■ Task description ■
Extract every line from the records below that contains the word "layout".

Document images with source code:
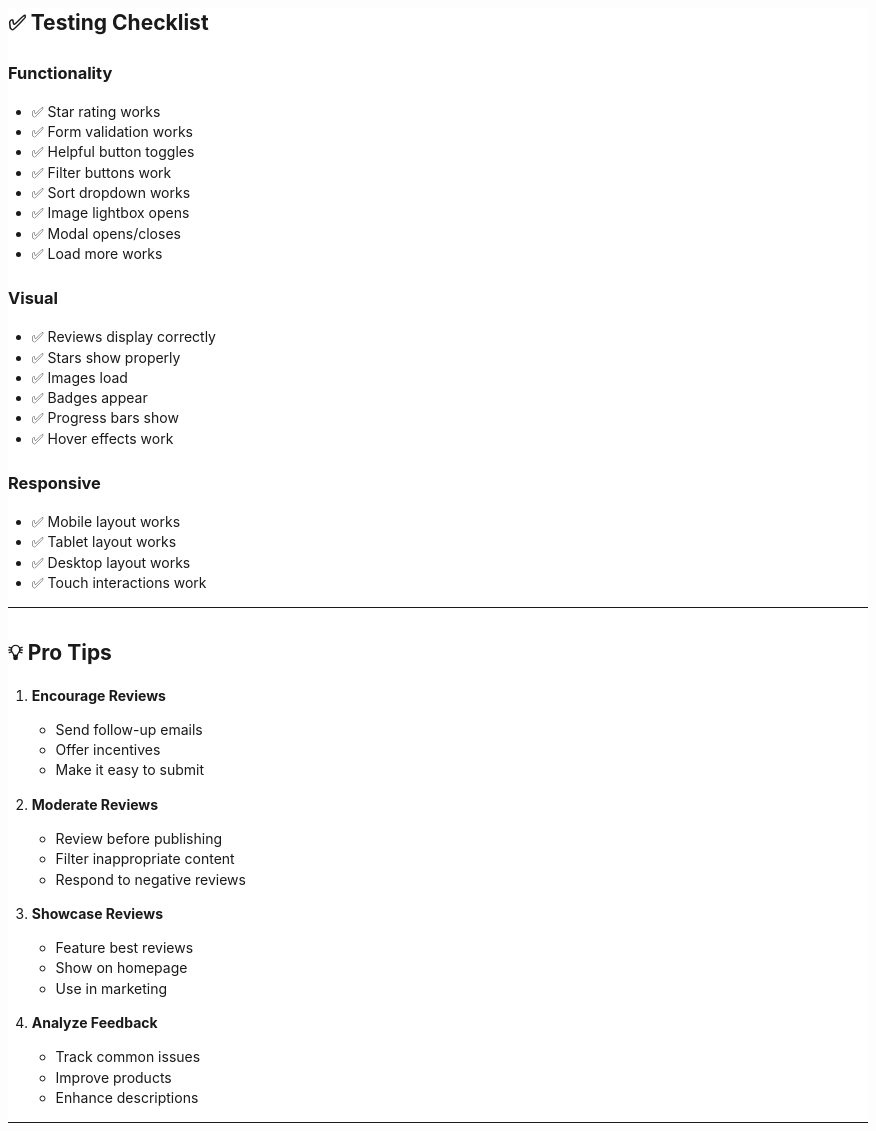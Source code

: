 ## ✅ Testing Checklist

### Functionality
- ✅ Star rating works
- ✅ Form validation works
- ✅ Helpful button toggles
- ✅ Filter buttons work
- ✅ Sort dropdown works
- ✅ Image lightbox opens
- ✅ Modal opens/closes
- ✅ Load more works

### Visual
- ✅ Reviews display correctly
- ✅ Stars show properly
- ✅ Images load
- ✅ Badges appear
- ✅ Progress bars show
- ✅ Hover effects work

### Responsive
- ✅ Mobile layout works
- ✅ Tablet layout works
- ✅ Desktop layout works
- ✅ Touch interactions work

---

## 💡 Pro Tips

1. **Encourage Reviews**
   - Send follow-up emails
   - Offer incentives
   - Make it easy to submit

2. **Moderate Reviews**
   - Review before publishing
   - Filter inappropriate content
   - Respond to negative reviews

3. **Showcase Reviews**
   - Feature best reviews
   - Show on homepage
   - Use in marketing

4. **Analyze Feedback**
   - Track common issues
   - Improve products
   - Enhance descriptions

---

■ Solution for this task ■
- ✅ Mobile layout works
- ✅ Tablet layout works
- ✅ Desktop layout works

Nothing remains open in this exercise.